Les autres acquiescèrent en silence, comme si c'était une vérité universelle.
Sarah se sentit comme une adolescente prise au piège dans une discussion qu'elle n'avait pas anticipée.
__ Franchement, c'est bizarre... T'as tellement l'air d'avoir tout et pourtant, tu es toujours célibataire. C'est quand-même... inquiétant de finir seule.
__ C'est drôle que tu dises ça, Louna, rétorqua Sarah. Parce que, de ce que j'ai entendu, ton mari passe plus de temps à voyager qu'à être avec toi. Tu dois souvent te sentir seule, non ?
__ Tu sais, c'est pas que... c'est juste que tu es déjà assez vieille pour avoir des enfants. T'as bien une horloge biologique. C'est pas un peu angoissant ?
Sarah éclata de rire, un rire qu'elle tenta de garder léger mais qui résonna étrangement fort.
__ Une horloge biologique ? Clara, on dirait que tu viens de découvrir les lois de la nature. Merci, mais je n'ai pas besoin de « me précipiter ». Tu sais, l'angoisse, c'est quand on fait quelque chose juste parce que tout le monde le fait.
Sarah ne s'arrêta pas là, car son esprit était surchauffé.
__ Franchement, vous me faites rire, dit-elle. Comme si ma vie vous préoccupait plus que la vôtre. Sachez que si n'ai pas encore trouvé quelqu'un, c'est parce que je ne me contente pas de n'importe qui.
La jeune femme sourit, mais ses yeux furent glacials.
Désormais, ses camarades complètement silencieuses, visiblement déstabilisées par sa réponse tranchante.
__ Bon, on sait bien que tu préfères t'enfermer dans ton travail et ton petit monde plutôt que d'essayer de rencontrer quelqu'un. dit Louna, dans un dernier effort pour reprendre le contrôle de la discussion. Ça te fait peur, de sortir de ta zone de confort.
__ Peut-être que j'aime justement mon monde. Peut-être que c'est toi qui as peur de te rendre compte qu'une vie entière ne se résume pas à un homme à ses côtés.
Le silence fut désormais total. Sarah se permit de savourer sa victoire silencieuse. Elle avait une montée d'adrénaline et ses lèvres se plissèrent en un sourire qui ne masqua plus du tout son agacement. Elle était fatiguée de leurs jugements à l'emporte-pièce, et maintenant, les remarques qu'elle s'apprêtait à faire n'auront aucun filtre.
__ Quant à toi, Clara, j'ai entendu dire que ton mari aimait bien diversifier ses goûts . Mais bon, qui suis-je pour juger, hein ?
Les filles échangèrent des regards tendus. Julie, la plus silencieuse du groupe jusqu'alors, tenta de calmer la situation.
Mais Sarah n'avait pas terminé. Elle les regarda droit dans les yeux, avant d'enchaîner.

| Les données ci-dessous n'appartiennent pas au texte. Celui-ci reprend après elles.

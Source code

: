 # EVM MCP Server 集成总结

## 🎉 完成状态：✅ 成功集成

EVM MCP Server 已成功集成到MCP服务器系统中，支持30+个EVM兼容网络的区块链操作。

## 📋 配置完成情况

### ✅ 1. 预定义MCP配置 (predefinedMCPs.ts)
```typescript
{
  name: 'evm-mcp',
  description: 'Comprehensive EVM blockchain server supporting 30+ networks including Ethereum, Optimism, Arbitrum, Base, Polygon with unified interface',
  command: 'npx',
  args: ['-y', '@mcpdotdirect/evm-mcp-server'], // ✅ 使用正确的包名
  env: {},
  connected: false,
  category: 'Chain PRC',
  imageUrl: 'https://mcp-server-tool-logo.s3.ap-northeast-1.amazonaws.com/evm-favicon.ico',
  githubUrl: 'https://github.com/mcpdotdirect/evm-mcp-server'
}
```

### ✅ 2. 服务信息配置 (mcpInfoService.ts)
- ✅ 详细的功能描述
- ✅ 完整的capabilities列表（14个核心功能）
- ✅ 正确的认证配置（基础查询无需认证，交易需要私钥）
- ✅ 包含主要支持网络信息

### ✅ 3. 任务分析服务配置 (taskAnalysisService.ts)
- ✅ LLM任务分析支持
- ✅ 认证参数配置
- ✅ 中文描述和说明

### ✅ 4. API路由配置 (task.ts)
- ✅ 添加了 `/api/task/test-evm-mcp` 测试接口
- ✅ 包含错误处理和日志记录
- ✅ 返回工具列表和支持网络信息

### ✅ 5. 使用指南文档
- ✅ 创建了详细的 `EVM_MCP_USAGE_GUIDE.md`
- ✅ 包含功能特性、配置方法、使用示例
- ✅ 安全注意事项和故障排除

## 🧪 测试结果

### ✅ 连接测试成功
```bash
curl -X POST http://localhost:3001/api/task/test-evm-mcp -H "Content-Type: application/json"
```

__ Et au lieu de me juger, vous feriez mieux de vous poser la question : pourquoi vous avez tant besoin de me critiquer pour vous sentir mieux dans votre peau, conclu-t-elle. Vous savez quoi ? Je dois y aller. Certaines d'entre nous ont des vraies choses à faire. Bonne soirée les filles.
Elle tourna les talons, ses pas résonnant sur le sol comme un gong et son cœur battant fort comme s'il voulait sortir de sa cage thoracique. Elle ne leur devait rien. Pas d'explications, pas d'excuses.